The UK government plans to invest £200m into digital, biotech and advanced manufacturing businesses. It’s put in £100m into the pot, but the other £100m will come from the European Investment Fund. The money will be invested in technology businesses “where there are significant growth opportunities”.
Prime Minister Gordon Brown told the UKTI-organised Global Investment Conference today: “The fund, seeded by the government, is bringing private venture capital to growing enterprises. It is already providing £125m of funding to high-tech, low-carbon businesses. From today, a further £200m will be available for life sciences, digital and advanced manufacturing.” Science and Innovation Minister Lord Drayson said: “Private funds have matched the Government’s investment and money can now flow into promising technology companies.”

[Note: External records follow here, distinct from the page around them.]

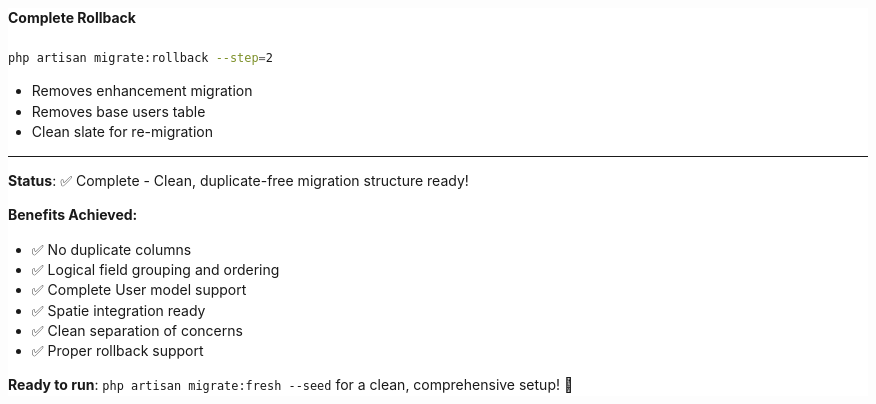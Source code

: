 #### **Complete Rollback**
```bash
php artisan migrate:rollback --step=2
```
- Removes enhancement migration
- Removes base users table
- Clean slate for re-migration

---

**Status**: ✅ Complete - Clean, duplicate-free migration structure ready!

**Benefits Achieved:**
- ✅ No duplicate columns
- ✅ Logical field grouping and ordering
- ✅ Complete User model support
- ✅ Spatie integration ready
- ✅ Clean separation of concerns
- ✅ Proper rollback support

**Ready to run**: `php artisan migrate:fresh --seed` for a clean, comprehensive setup! 🚀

Technically speaking that brings the total UKIIF investment to £325m. The UK Innovation Investment Fund was announced last June.
So where did they get the £200m from? The UK Future Technology Fund used £100m of Government funding alongside commitments of £100m from private sector investors, creating a “fund of funds”.
So who is going to manage this? The European Investment Fund and Hermes Private Equity will be the “fund of fund” managers for two separate “funds of funds”. Still with us? This includes the £150m investment from the Department for Business, Innovation and Skills, the Department of Energy and Climate Change and the Department of Health.
The Government has appointed Capital for Enterprise Limited to advise on the development of the UKIIF. They will lead the process of selecting and appointing the investment fund managers.
But of course, the devil is in the detail.
Who is Capital for Enterprise Limited? It’s an “asset management business that designs, implements and manages finance measures to support Small and Medium Size enterprises (‘SMEs’) across the UK.”
It is wholly owned by UK Government through the Department for Business, Innovation and Skills (‘BIS’) and has 17 full-time staff as well as retaining specialist consultants.
So if you’re an entrepreneur, you won’t be dealing with these people. They’ll be selecting the fund managers who in turn will select the VC, who you might get to see.
Firstly, this initiative is to be welcomed. It’s something rather than nothing.
However, I can immediately see that there are problems. £200m spread across three sectors (biotech, digital and advanced manufacturing) doesn’t go very far. Ask the average biotech company about how much it takes to develop a vaccine – they’ll have £200m for breakfast.
What we’d like to see
A weighting towards digital. These companies can grow faster from a smaller base and require far less investment. The money there could be spread much further.
I just hope that the government’s advisors understand this. Or we will see most of the money gone before it can get to a wider array of companies.